Leaders at Shift Technologies Inc. say 2022 was going to be “a year of balanced growth and profitability” even before market conditions tightened amid rising inflation and continued supply constraints.

And while the online used-vehicle retailer based in San Francisco said it more than doubled revenue and sold more vehicles in the first three months of this year, those macro constraints are adding pressure to the business.

Last week, the company said it cut about 10 percent of its corporate staff in April. It paused its expansion into Las Vegas. And, perhaps most alarming, Shift said in a quarterly regulatory filing that “substantial doubt” exists about its ability to continue as a going concern.

Still, leaders say they are confident in the cash position for this year and are taking steps to improve liquidity. Executives last week said they were working toward a plan to achieve profitability in 2025.

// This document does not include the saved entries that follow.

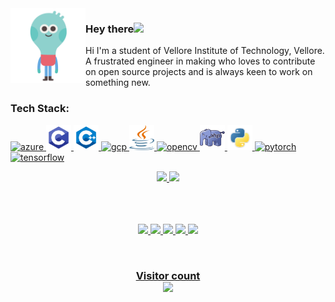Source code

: 
<img src="https://github.com/shreyanshsatvik/shreyanshsatvik/blob/main/hello.gif" width="120" height="120" align="left" alt="Hello" />

<h3>Hey there<img src="https://media.giphy.com/media/hvRJCLFzcasrR4ia7z/giphy.gif" width="25px"></h3>
Hi I'm a student of Vellore Institute of Technology, Vellore. A frustrated engineer in making who loves to contribute on open source projects and is always keen to work on something new.


<!--
**shreyanshsatvik/shreyanshsatvik** is a ✨ _special_ ✨ repository because its `README.md` (this file) appears on your GitHub profile.



Here are some ideas to get you started:

- 🔭 I’m currently working on ...
- 🌱 I’m currently learning ...
- 👯 I’m looking to collaborate on ...
- 🤔 I’m looking for help with ...
- 💬 Ask me about ...
- 📫 How to reach me: ...
- 😄 Pronouns: ...
- ⚡ Fun fact: ...
-->

<br>
<h3>Tech Stack:</h3>

<p align="left"> <a href="https://azure.microsoft.com/en-in/" target="_blank"> <img src="https://www.vectorlogo.zone/logos/microsoft_azure/microsoft_azure-icon.svg" alt="azure" width="40" height="40"/> </a> <a href="https://www.cprogramming.com/" target="_blank"> <img src="https://github.com/shreyanshsatvik/shreyanshsatvik/blob/main/logo/pngegg.png" alt="c" width="40" height="40"/> </a> <a href="https://www.w3schools.com/cpp/" target="_blank"> <img src="https://github.com/shreyanshsatvik/shreyanshsatvik/blob/main/logo/kisspng-the-c-programming-language-computer-icons-comput-programming-5acadc2e16ef78.280689641523244078094.png" alt="cplusplus" width="40" height="40"/> </a>  <a href="https://cloud.google.com" target="_blank"> <img src="https://www.vectorlogo.zone/logos/google_cloud/google_cloud-icon.svg" alt="gcp" width="40" height="40"/> </a> <a href="https://www.java.com" target="_blank"> <img src="https://github.com/shreyanshsatvik/shreyanshsatvik/blob/main/logo/PikPng.com_java-logo-transparent-png_1469146.png" alt="java" width="40" height="40"/> </a> <a href="https://opencv.org/" target="_blank"> <img src="https://www.vectorlogo.zone/logos/opencv/opencv-icon.svg" alt="opencv" width="40" height="40"/> </a> <a href="https://www.php.net" target="_blank"> <img src="https://github.com/shreyanshsatvik/shreyanshsatvik/blob/main/logo/kisspng-php-server-side-scripting-yii-web-application-scri-5b00d886973341.1462073915267820866193.png" alt="php" width="40" height="40"/> </a> <a href="https://www.python.org" target="_blank"> <img src="https://github.com/shreyanshsatvik/shreyanshsatvik/blob/main/logo/kisspng-python-programming-language-computer-programming-5aefaba2926b57.9208708715256564825997.png" alt="python" width="40" height="40"/> </a> <a href="https://pytorch.org/" target="_blank"> <img src="https://www.vectorlogo.zone/logos/pytorch/pytorch-icon.svg" alt="pytorch" width="40" height="40"/> </a><a href="https://www.tensorflow.org" target="_blank"> <img src="https://www.vectorlogo.zone/logos/tensorflow/tensorflow-icon.svg" alt="tensorflow" width="40" height="40"/> </a> </p>


<div align="center">
  <a href="https://github.com/shreyanshsatvik">
    <img src="https://github-readme-stats.vercel.app/api?username=shreyanshsatvik&count_private=true&show_icons=true&theme=dark&hide_border=true" width="49%" >
  </a>
  <a href="https://github.com/shreyanshsatvik">
    <img src="https://github-readme-streak-stats.herokuapp.com?user=shreyanshsatvik&theme=dark&hide_border=true" width="49%" >
  </a>
</div>


<br>
<br>


<p align="center">
<br>
<a href="https://twitter.com/SatvikShreyansh">
      <img src="https://img.shields.io/badge/-Twitter-00acee?style=for-the-badge&logo=Twitter&logoColor=white" />
 <a href="https://www.linkedin.com/in/shreyansh-satvik-a45343189/">
     <img src="https://img.shields.io/badge/-LinkedIn-0e76a8?style=for-the-badge&logo=Linkedin&logoColor=white" />
  <a href="https://leetcode.com/frustrated_programmer/">
     <img src="https://img.shields.io/badge/-Leetcode-a9b74d?style=for-the-badge&logo=Leetcode&logoColor=white" />
  <a href="https://auth.geeksforgeeks.org/user/shreyanshsatvik/practice/">
     <img src="https://img.shields.io/badge/-GeeksforGeeks-2f8d46?style=for-the-badge&logo=Geeksforgeeks&logoColor=white" />
   <a href="https://www.hackerrank.com/shreyansh_satvi1">
     <img src="https://img.shields.io/badge/-Hackerrank-2ec866?style=for-the-badge&logo=Hackerrank&logoColor=white" />
   

</p>
<br>
<p align="center">
 <h3 align="center">Visitor count<br><img src="https://profile-counter.glitch.me/shreyanshsatvik/count.svg" /></p>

“We’re putting in the fundamentals to get there,” Shift President Jeff Clementz said. “We plan to be a growth business for the foreseeable future.”

Analysts told Automotive News that the company may have executed better than larger rivals Carvana and Vroom but that it also remains vulnerable as it’s becoming more difficult to access capital.

“If the credit environment worsens, then it could be difficult for them to fund their business,” Rajat Gupta, a senior equity analyst at J.P. Morgan who covers auto retail, said of Shift, Carvana and Vroom.

Shift’s executives disclosed in the regulatory filing last week that the company had an accumulated deficit of $497.8 million as of March 31 as well as negative operating cash flows of $98.4 million in the first quarter. It counted unrestricted cash and equivalents of $94.9 million and working capital of $127.9 million as of March 31.

“Our ability to continue as a going concern is dependent upon our ability to obtain additional equity or debt financing or generate profitable operations,” Shift wrote in its filing.

Clementz declined to comment specifically on the filing but said: “We feel good about our cash position for 2022, and it’s also our expectation that we will be strengthening our cash position” for next year.

The company last week said it has up to $150 million in an at-the-market facility that it can use over three years, which provides flexibility while Shift explores other financing routes.